NEW DELHI :
The Indian Premier League (IPL) is turning more and more into what it was intended to be: a run fest packed with big hits. As a data analysis by Mint shows, the average runs per over has risen from 7.98 in 2008 to 8.69 in last year’s edition of this T20 tournament.
So far this year, the figure this year is 8.34. It could go higher as it heads for a climax. Both its organizers and advertisers are pleased, no doubt. Another hope was that domestic competition would raise the overall standards of the country’s cricket. Over the past decade, India has indeed been a top-ranking team on and off across multiple formats of the game, which seems to establish that Indians are getting better at cricket. The rising run stats are part of this story, is it not? Charts that show an incline are usually to be welcomed. An incline always looks good, regardless of what the variable is.

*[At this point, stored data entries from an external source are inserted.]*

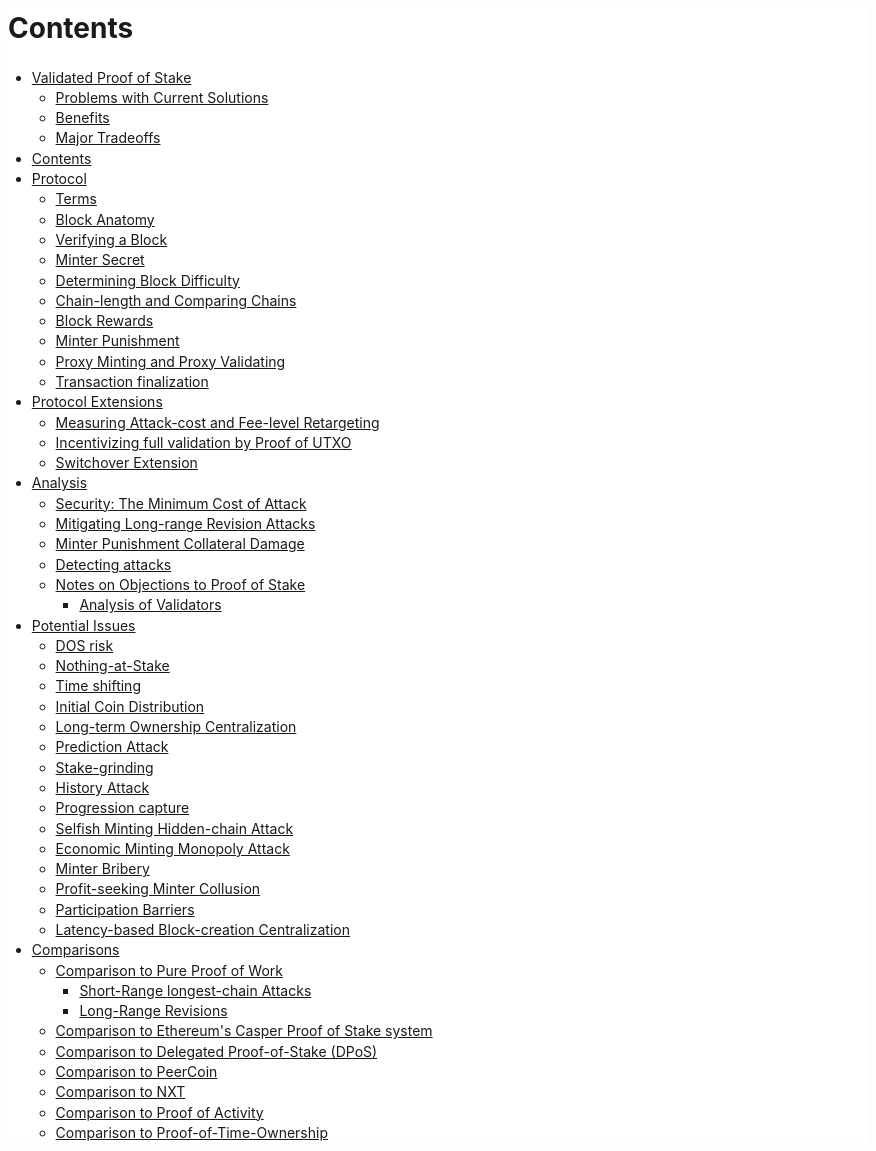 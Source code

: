 # Contents

- [Validated Proof of Stake](#validated-proof-of-stake)
  * [Problems with Current Solutions](#problems-with-current-solutions)
  * [Benefits](#benefits)
  * [Major Tradeoffs](#major-tradeoffs)
- [Contents](#contents)
- [Protocol](#protocol)
  * [Terms](#terms)
  * [Block Anatomy](#block-anatomy)
  * [Verifying a Block](#verifying-a-block)
  * [Minter Secret](#minter-secret)
  * [Determining Block Difficulty](#determining-block-difficulty)
  * [Chain-length and Comparing Chains](#chain-length-and-comparing-chains)
  * [Block Rewards](#block-rewards)
  * [Minter Punishment](#minter-punishment)
  * [Proxy Minting and Proxy Validating](#proxy-minting-and-proxy-validating)
  * [Transaction finalization](#transaction-finalization)
- [Protocol Extensions](#protocol-extensions)
  * [Measuring Attack-cost and Fee-level Retargeting](#measuring-attack-cost-and-fee-level-retargeting)
  * [Incentivizing full validation by Proof of UTXO](#incentivizing-full-validation-by-proof-of-utxo)
  * [Switchover Extension](#switchover-extension)
- [Analysis](#analysis)
  * [Security: The Minimum Cost of Attack](#security-the-minimum-cost-of-attack)
  * [Mitigating Long-range Revision Attacks](#mitigating-long-range-revision-attacks)
  * [Minter Punishment Collateral Damage](#minter-punishment-collateral-damage)
  * [Detecting attacks](#detecting-attacks)
  * [Notes on Objections to Proof of Stake](#notes-on-objections-to-proof-of-stake)
    + [Analysis of Validators](#analysis-of-validators)
- [Potential Issues](#potential-issues)
    + [DOS risk](#dos-risk)
    + [Nothing-at-Stake](#nothing-at-stake)
    + [Time shifting](#time-shifting)
    + [Initial Coin Distribution](#initial-coin-distribution)
    + [Long-term Ownership Centralization](#long-term-ownership-centralization)
    + [Prediction Attack](#prediction-attack)
    + [Stake-grinding](#stake-grinding)
    + [History Attack](#history-attack)
    + [Progression capture](#progression-capture)
    + [Selfish Minting Hidden-chain Attack](#selfish-minting-hidden-chain-attack)
    + [Economic Minting Monopoly Attack](#economic-minting-monopoly-attack)
    + [Minter Bribery](#minter-bribery)
    + [Profit-seeking Minter Collusion](#profit-seeking-minter-collusion)
    + [Participation Barriers](#participation-barriers)
    + [Latency-based Block-creation Centralization](#latency-based-block-creation-centralization)
- [Comparisons](#comparisons)
  * [Comparison to Pure Proof of Work](#comparison-to-pure-proof-of-work)
      - [Short-Range longest-chain Attacks](#short-range-longest-chain-attacks)
      - [Long-Range Revisions](#long-range-revisions)
  * [Comparison to Ethereum's Casper Proof of Stake system](#comparison-to-ethereums-casper-proof-of-stake-system)
  * [Comparison to Delegated Proof-of-Stake (DPoS)](#comparison-to-delegated-proof-of-stake-dpos)
  * [Comparison to PeerCoin](#comparison-to-peercoin)
  * [Comparison to NXT](#comparison-to-nxt)
  * [Comparison to Proof of Activity](#comparison-to-proof-of-activity)
  * [Comparison to Proof-of-Time-Ownership](#comparison-to-proof-of-time-ownership)
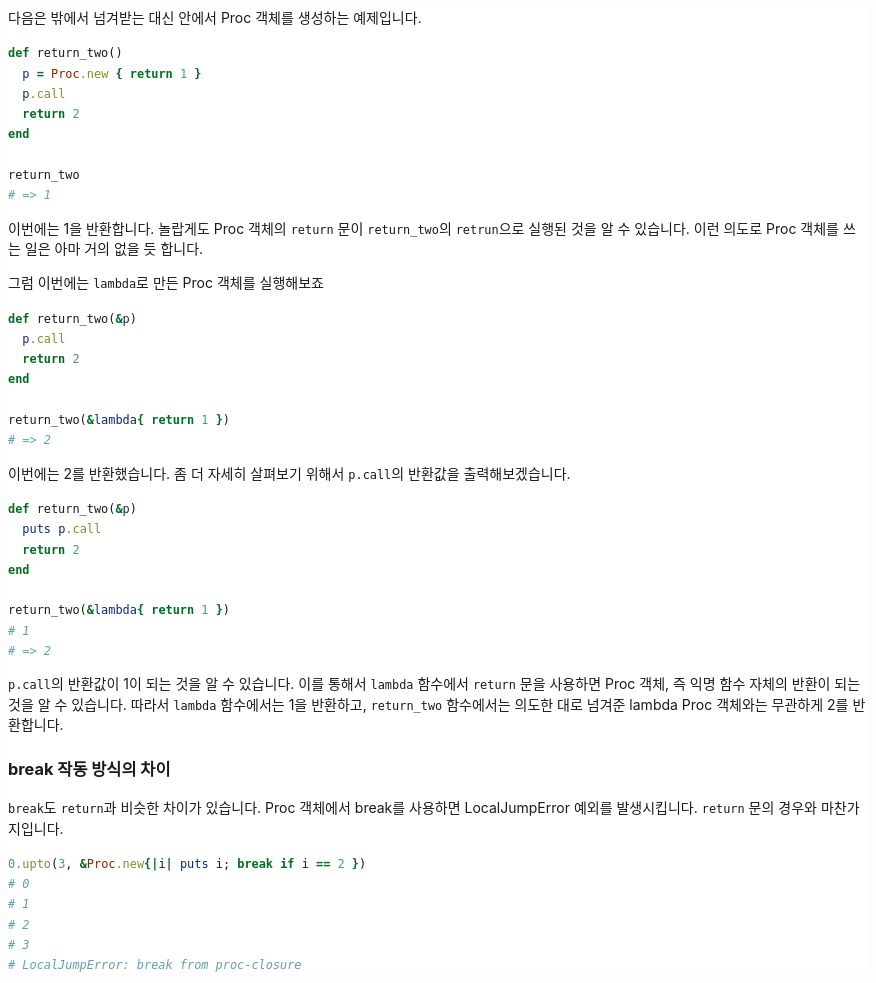 다음은 밖에서 넘겨받는 대신 안에서 Proc 객체를 생성하는 예제입니다.

```ruby
def return_two()
  p = Proc.new { return 1 }
  p.call
  return 2
end

return_two
# => 1
```

이번에는 1을 반환합니다. 놀랍게도 Proc 객체의 `return` 문이 `return_two`의 `retrun`으로 실행된 것을 알 수 있습니다. 이런 의도로 Proc 객체를 쓰는 일은 아마 거의 없을 듯 합니다.

그럼 이번에는 `lambda`로 만든 Proc 객체를 실행해보죠

```ruby
def return_two(&p)
  p.call
  return 2
end

return_two(&lambda{ return 1 })
# => 2
```

이번에는 2를 반환했습니다. 좀 더 자세히 살펴보기 위해서 `p.call`의 반환값을 출력해보겠습니다.

```ruby
def return_two(&p)
  puts p.call
  return 2
end

return_two(&lambda{ return 1 })
# 1
# => 2
```

`p.call`의 반환값이 1이 되는 것을 알 수 있습니다. 이를 통해서 `lambda` 함수에서 `return` 문을 사용하면 Proc 객체, 즉 익명 함수 자체의 반환이 되는 것을 알 수 있습니다. 따라서 `lambda` 함수에서는 1을 반환하고, `return_two` 함수에서는 의도한 대로 넘겨준 lambda Proc 객체와는 무관하게 2를 반환합니다.

### break 작동 방식의 차이

`break`도 `return`과 비슷한 차이가 있습니다. Proc 객체에서 break를 사용하면 LocalJumpError 예외를 발생시킵니다. `return` 문의 경우와 마찬가지입니다.

```ruby
0.upto(3, &Proc.new{|i| puts i; break if i == 2 })
# 0
# 1
# 2
# 3
# LocalJumpError: break from proc-closure
```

Yet, the rising run count has an obverse side to it: the falling economy rate of bowlers. As lovers of classic cricket have been groaning, the IPL’s need to keep scoreboards ticking—if only to keep crowds engaged—has raised the entire game’s incentive to tilt things in favour of batsmen. After all, it’s the rare connoisseur of cricket who is impressed with the nuances of a great in-swinger that flummoxes a heroic batsman and sends the umpire’s finger up; most viewers have their eyes on how far the ball is sent soaring or streaking.What’s more, Indians have always made greater heroes of batsman than bowlers (though all-rounders have always been true match winners). The rising run count may be getting the loudest cheers,but for India to sharpen its skills at both ends of the pitch,the trend should worry us too. The World Cup in England,with its bowler-friendlier pitches, would be a real test of Indian cricket.